I do not want to sound like I’m treating this subject as a cold academic theological exercise. I do not minimize the horror of the tragic shootings or make light of human suffering and pain.. I pastor a church on the Mississippi gulf coast. Hurricane Katrina totally destroyed our church buildings, and left every family in our community homeless. The storm killed dozens of people in our county and I officiated a good many of their funerals. Two years later, we still find ourselves digging out from under the rubble. What comfort would it speak to grieving and hurting people to tell them of a impotent God who had no control over, and no purpose in, the tragic floodwaters of August 29, 2005?
Every day I meet, talk, work, and pray with people who still suffer from the massive devastation in our community. Rasor’s theological denial of the sovereignty of God over all things undercuts the stabilizing truth that sustains us in the midst of tragedy. I speak from personal testimony, if I did not think God’s strong omnipotent hand of providence held a purpose, plan, and design, I could not have gone on after the storm. Instead, I take comfort in the Apostle Paul’s acknowledgement, “we know that for those who love God all things work together for good, for those who are called according to his purpose.” (Romans 8:28)
When Paul suffered affliction and felt that he faced death itself, he learned that God designed the pain to cause him to rely not on his own strength, but on the God who raises the dead. (2 Corinthians 1:8-11) “For this slight momentary affliction is preparing for us an eternal weight of glory beyond all comparison.” (2 Corinthians 4:7-18)

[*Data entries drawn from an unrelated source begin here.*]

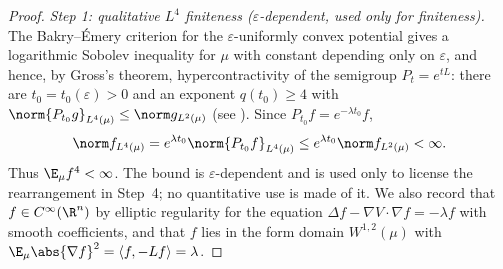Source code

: \documentclass[../main.tex]{subfiles}
\begin{document}
\begin{proof}
\noindent\emph{Step 1: qualitative $L^4$ finiteness ($\varepsilon$-dependent, used only
for finiteness).}
The Bakry--\'Emery criterion \cite{BakryEmery1985} for the $\varepsilon$-uniformly
convex potential gives a logarithmic Sobolev inequality for $\mu$ with constant
depending only on $\varepsilon$, and hence, by Gross's theorem, hypercontractivity of
the semigroup $P_t=e^{tL}$: there are $t_0=t_0(\varepsilon)>0$ and an exponent
$q(t_0)\ge4$ with $\norm{P_{t_0}g}_{L^4(\mu)}\le\norm g_{L^2(\mu)}$ (see
\cite[Ch.~5]{BakryGentilLedoux2014}).  Since $P_{t_0}f=e^{-\lambda t_0}f$,
\[
  \norm f_{L^4(\mu)}=e^{\lambda t_0}\norm{P_{t_0}f}_{L^4(\mu)}
  \le e^{\lambda t_0}\norm f_{L^2(\mu)}<\infty .
\]
Thus $\E_\mu f^4<\infty$.  The bound is $\varepsilon$-dependent and is used only to
license the rearrangement in Step~4; no quantitative use is made of it.  We also
record that $f\in C^\infty(\R^n)$ by elliptic regularity for the equation
$\Delta f-\nabla V\cdot\nabla f=-\lambda f$ with smooth coefficients, and that
$f$ lies in the form domain $W^{1,2}(\mu)$ with
$\E_\mu\abs{\nabla f}^2=\langle f,-Lf\rangle=\lambda$.


\end{proof}
\end{document}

When hurricane Katrina slammed into the gulf coast and wrecked our community, we knew that the storm did not take God by surprise. As hymn writer William Cowper put it, “God moves in a mysterious way, His wonders to perform; He plants His footsteps in the sea, And rides upon the storm. Deep in unfathomable mines, Of never failing skill, He treasures up His bright designs, And works His sovereign will.” God’s thousands of purposes all fall under the big umbrella of manifesting His glory. “For God, who said, ‘Let light shine out of darkness,’ has shone in our hearts to give the light of the knowledge of the glory of God in the face of Jesus Christ.” (2 Corinthians 4:6)

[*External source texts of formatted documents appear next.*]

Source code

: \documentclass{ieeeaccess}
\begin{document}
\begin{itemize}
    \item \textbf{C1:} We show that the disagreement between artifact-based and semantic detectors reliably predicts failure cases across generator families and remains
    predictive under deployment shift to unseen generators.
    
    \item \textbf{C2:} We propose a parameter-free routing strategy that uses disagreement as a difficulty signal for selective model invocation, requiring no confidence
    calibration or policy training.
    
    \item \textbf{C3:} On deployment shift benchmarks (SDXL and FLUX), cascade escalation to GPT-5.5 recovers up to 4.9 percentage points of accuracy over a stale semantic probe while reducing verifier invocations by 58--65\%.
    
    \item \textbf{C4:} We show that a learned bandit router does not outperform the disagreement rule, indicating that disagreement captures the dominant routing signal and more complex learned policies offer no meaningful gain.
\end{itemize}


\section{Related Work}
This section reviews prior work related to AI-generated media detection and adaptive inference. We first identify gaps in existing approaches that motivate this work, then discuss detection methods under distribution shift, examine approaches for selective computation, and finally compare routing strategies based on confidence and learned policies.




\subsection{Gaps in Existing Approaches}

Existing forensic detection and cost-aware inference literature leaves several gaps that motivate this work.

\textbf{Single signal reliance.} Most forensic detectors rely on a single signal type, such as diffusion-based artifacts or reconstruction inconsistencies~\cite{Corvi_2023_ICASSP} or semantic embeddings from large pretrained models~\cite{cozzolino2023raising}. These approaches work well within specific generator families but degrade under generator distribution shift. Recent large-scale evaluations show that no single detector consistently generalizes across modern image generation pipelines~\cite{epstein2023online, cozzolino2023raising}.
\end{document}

Unlike Pastor Rasor, when Jesus fielded questions concerning the seemingly senseless tragedies of his day, he did not try to cover for God by misdirecting thoughts away from God’s inscrutable design. (Luke 13:1-5) Instead, he offered them a warning of grace by pointing to the justice and mercy of God, and calling his hearers to turn from their sin lest they likewise perish.

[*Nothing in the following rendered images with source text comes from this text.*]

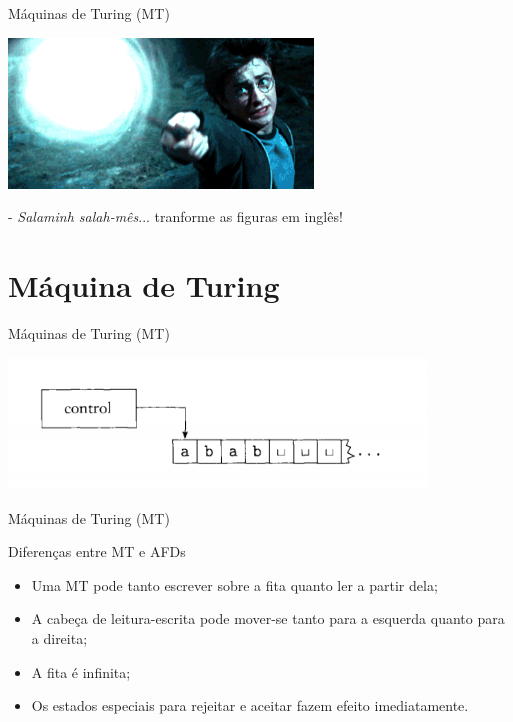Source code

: \documentclass[xcolor=dvipsnames,table]{beamer}
\begin{document}
	\begin{frame}{Máquinas de Turing (MT)}
		\begin{center}
			\includegraphics[height=4cm]{images/harry.png}
			
			- {\it Salaminh salah-mês}... tranforme as figuras em inglês!
		\end{center}
	\end{frame}	
	
	\section{Máquina de Turing}
	\begin{frame}{Máquinas de Turing (MT)}
		\begin{center}
			\includegraphics[height=3.5cm]{images/fig31.png}
		\end{center}
	\end{frame}
	
	\begin{frame}{Máquinas de Turing (MT)}
		\begin{block}{Diferenças entre MT e AFDs}
			\begin{itemize}
				\item Uma MT pode tanto escrever sobre a fita quanto ler a partir dela; \pause
				\item A cabeça de leitura-escrita pode mover-se tanto para a esquerda quanto para a direita; \pause
				\item A fita é infinita; \pause
				\item Os estados especiais para rejeitar e aceitar fazem efeito imediatamente.
			\end{itemize}
		\end{block}
	\end{frame}
	
\end{document}
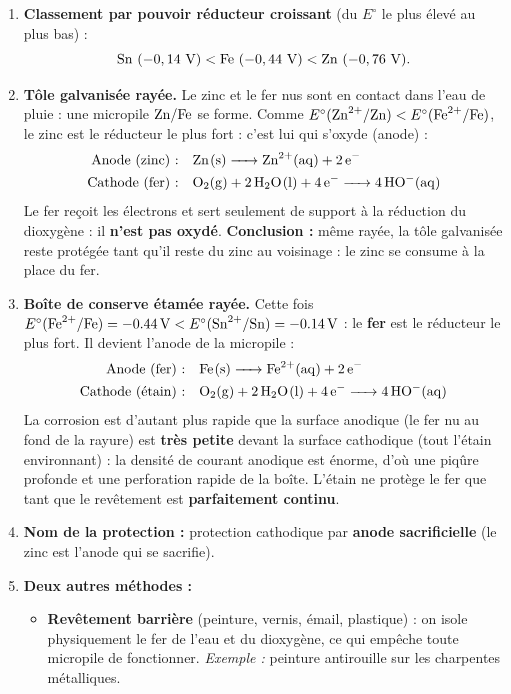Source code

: \documentclass[11pt]{article}
\newcommand{\cle}[1]{{\popxbold\color{popdark}#1}}
\begin{document}
\begin{corrige}
\begin{enumerate}
\item \textbf{Classement par pouvoir réducteur croissant} (du $E^\circ$ le plus élevé au plus bas) :
\[ \ce{Sn}\ (-0,14\ \text{V}) < \ce{Fe}\ (-0,44\ \text{V}) < \ce{Zn}\ (-0,76\ \text{V}). \]
\item \textbf{Tôle galvanisée rayée.} Le zinc et le fer nus sont en contact dans l'eau de pluie : une micropile $\ce{Zn}/\ce{Fe}$ se forme. Comme $E^\circ(\ce{Zn^2+}/\ce{Zn}) < E^\circ(\ce{Fe^2+}/\ce{Fe})$, le zinc est le réducteur le plus fort : c'est lui qui s'oxyde (anode) :
\begin{align*}
\text{Anode (zinc) :}\quad & \ce{Zn(s) -> Zn^2+(aq) + 2e-} \\
\text{Cathode (fer) :}\quad & \ce{O2(g) + 2H2O(l) + 4e- -> 4HO-(aq)}
\end{align*}
Le fer reçoit les électrons et sert seulement de support à la réduction du dioxygène : il \textbf{n'est pas oxydé}. \textbf{Conclusion :} même rayée, la tôle galvanisée reste protégée tant qu'il reste du zinc au voisinage : le zinc se consume à la place du fer.
\item \textbf{Boîte de conserve étamée rayée.} Cette fois $E^\circ(\ce{Fe^2+}/\ce{Fe}) = \SI{-0,44}{V} < E^\circ(\ce{Sn^2+}/\ce{Sn}) = \SI{-0,14}{V}$ : le \textbf{fer} est le réducteur le plus fort. Il devient l'anode de la micropile :
\begin{align*}
\text{Anode (fer) :}\quad & \ce{Fe(s) -> Fe^2+(aq) + 2e-} \\
\text{Cathode (étain) :}\quad & \ce{O2(g) + 2H2O(l) + 4e- -> 4HO-(aq)}
\end{align*}
La corrosion est d'autant plus rapide que la surface anodique (le fer nu au fond de la rayure) est \textbf{très petite} devant la surface cathodique (tout l'étain environnant) : la densité de courant anodique est énorme, d'où une piqûre profonde et une perforation rapide de la boîte. L'étain ne protège le fer que tant que le revêtement est \textbf{parfaitement continu}.
\item \textbf{Nom de la protection :} \cle{protection cathodique} par \textbf{anode sacrificielle} (le zinc est l'anode qui se sacrifie).
\item \textbf{Deux autres méthodes :}
\begin{itemize}
\item \textbf{Revêtement barrière} (peinture, vernis, émail, plastique) : on isole physiquement le fer de l'eau et du dioxygène, ce qui empêche toute micropile de fonctionner. \emph{Exemple :} peinture antirouille sur les charpentes métalliques.

\end{itemize}
\end{enumerate}
\end{corrige}
\end{document}
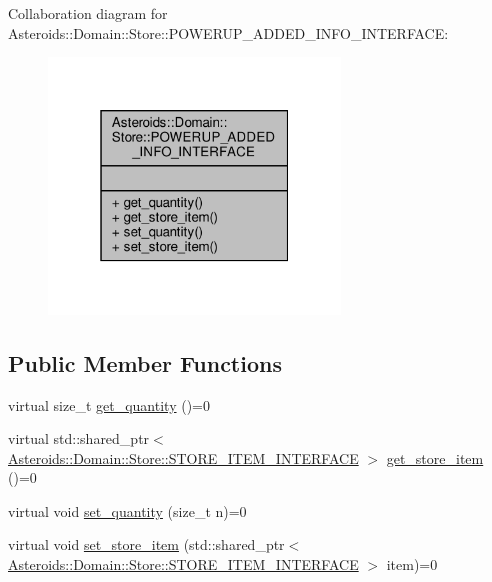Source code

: Collaboration diagram for Asteroids\+:\+:Domain\+:\+:Store\+:\+:P\+O\+W\+E\+R\+U\+P\+\_\+\+A\+D\+D\+E\+D\+\_\+\+I\+N\+F\+O\+\_\+\+I\+N\+T\+E\+R\+F\+A\+CE\+:\nopagebreak
\begin{figure}[H]
\begin{center}
\leavevmode
\includegraphics[width=220pt]{classAsteroids_1_1Domain_1_1Store_1_1POWERUP__ADDED__INFO__INTERFACE__coll__graph}
\end{center}
\end{figure}
\subsection*{Public Member Functions}
\begin{DoxyCompactItemize}
\item 
virtual size\+\_\+t \hyperlink{classAsteroids_1_1Domain_1_1Store_1_1POWERUP__ADDED__INFO__INTERFACE_aa8b042d511f7d9551c25770234f5378e}{get\+\_\+quantity} ()=0
\item 
virtual std\+::shared\+\_\+ptr$<$ \hyperlink{classAsteroids_1_1Domain_1_1Store_1_1STORE__ITEM__INTERFACE}{Asteroids\+::\+Domain\+::\+Store\+::\+S\+T\+O\+R\+E\+\_\+\+I\+T\+E\+M\+\_\+\+I\+N\+T\+E\+R\+F\+A\+CE} $>$ \hyperlink{classAsteroids_1_1Domain_1_1Store_1_1POWERUP__ADDED__INFO__INTERFACE_a239e4ca18858270bde9a876e2690ca88}{get\+\_\+store\+\_\+item} ()=0
\item 
virtual void \hyperlink{classAsteroids_1_1Domain_1_1Store_1_1POWERUP__ADDED__INFO__INTERFACE_ae3d0100c74762789aa0250e32c51fb36}{set\+\_\+quantity} (size\+\_\+t n)=0
\item 
virtual void \hyperlink{classAsteroids_1_1Domain_1_1Store_1_1POWERUP__ADDED__INFO__INTERFACE_a16f5e557d71b54dc716863d619bd1549}{set\+\_\+store\+\_\+item} (std\+::shared\+\_\+ptr$<$ \hyperlink{classAsteroids_1_1Domain_1_1Store_1_1STORE__ITEM__INTERFACE}{Asteroids\+::\+Domain\+::\+Store\+::\+S\+T\+O\+R\+E\+\_\+\+I\+T\+E\+M\+\_\+\+I\+N\+T\+E\+R\+F\+A\+CE} $>$ item)=0
\end{DoxyCompactItemize}


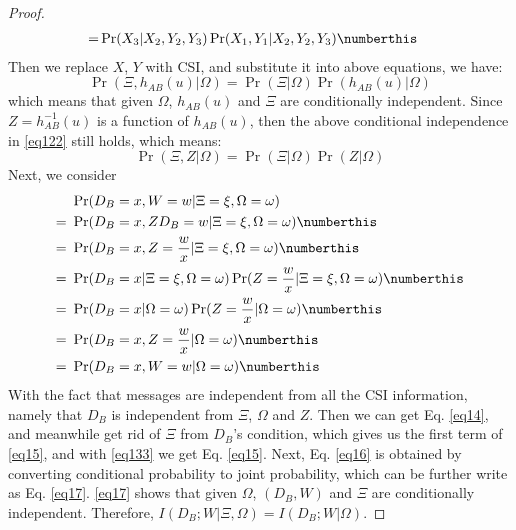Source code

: \begin{proof}
\begin{subequations}
\begin{align*}
        =&\Pr(X_3|X_2,Y_2,Y_3)\Pr(X_1,Y_1|X_2,Y_2,Y_3) \numberthis \label{eq11}
    \end{align*}
\end{subequations}
Then we replace $X$, $Y$ with CSI, and substitute it into above equations, we have:
\begin{equation}
    \Pr(\Xi,h_{AB}(u)|\Omega)=\Pr(\Xi|\Omega)\Pr(h_{AB}(u)|\Omega)
    \label{eq122}
\end{equation}
which means that given $\Omega$, $h_{AB}(u)$ and $\Xi$ are conditionally independent. Since $Z=h_{AB}^{-1}(u)$ is a function of $h_{AB}(u)$, then the above conditional independence in \eqref{eq122} still holds, which means:
\begin{equation}
    \Pr(\Xi,Z|\Omega)=\Pr(\Xi|\Omega)\Pr(Z|\Omega)
    \label{eq133}
\end{equation}
Next, we consider
\begin{subequations}
    \begin{align*}
        &\Pr(D_B=x,W=w|\Xi=\xi,\Omega=\omega)\\
        =~ &\Pr(D_B=x,ZD_B=w|\Xi=\xi,\Omega=\omega) \numberthis \label{eq12}\\
        =~ &\Pr(D_B=x,Z=\frac{w}{x}|\Xi=\xi,\Omega=\omega) \numberthis \label{eq13}\\
        =~ &\Pr(D_B=x|\Xi=\xi,\Omega=\omega)\Pr(Z=\frac{w}{x}|\Xi=\xi,\Omega=\omega) \numberthis \label{eq14}\\
        =~ &\Pr(D_B=x|\Omega=\omega)\Pr(Z=\frac{w}{x}|\Omega=\omega) \numberthis \label{eq15}\\
        =~ &\Pr(D_B=x,Z=\frac{w}{x}|\Omega=\omega) \numberthis \label{eq16}\\
        =~ &\Pr(D_B=x,W=w|\Omega=\omega) \numberthis \label{eq17}
    \end{align*}
\end{subequations}
With the fact that messages are independent from all the CSI information, namely that $D_B$ is independent from $\Xi$, $\Omega$ and $Z$. Then we can get Eq. \eqref{eq14}, and meanwhile get rid of $\Xi$ from $D_B$'s condition, which gives us the first term of \eqref{eq15}, and with \eqref{eq133} we get Eq. \eqref{eq15}. Next, Eq. \eqref{eq16} is obtained by converting conditional probability to joint probability, which can be further write as Eq. \eqref{eq17}. \eqref{eq17} shows that given $\Omega$, $(D_B,W)$ and $\Xi$ are conditionally independent. Therefore, $I(D_B;W|\Xi,\Omega)=I(D_B;W|\Omega)$.


\end{proof}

The Blacksburg shootings, 9-11, hurricane Katrina, cancer, and every personal tsunami we face should remind us that we live in a sin scarred world under the hand of God’s righteous judgement. His overwhelming mercy and grace extends to every person he grants the ability to take another breath. God sovereignty over all things, his righteousness and his justice, his mercy and his grace meet together at the cross for a full display of his glory. I pray that God will use the Virginia Tech shootings and the light of his word, to cause countless people to anchor their hope in an all powerful God who can hold a hurricane in his hand.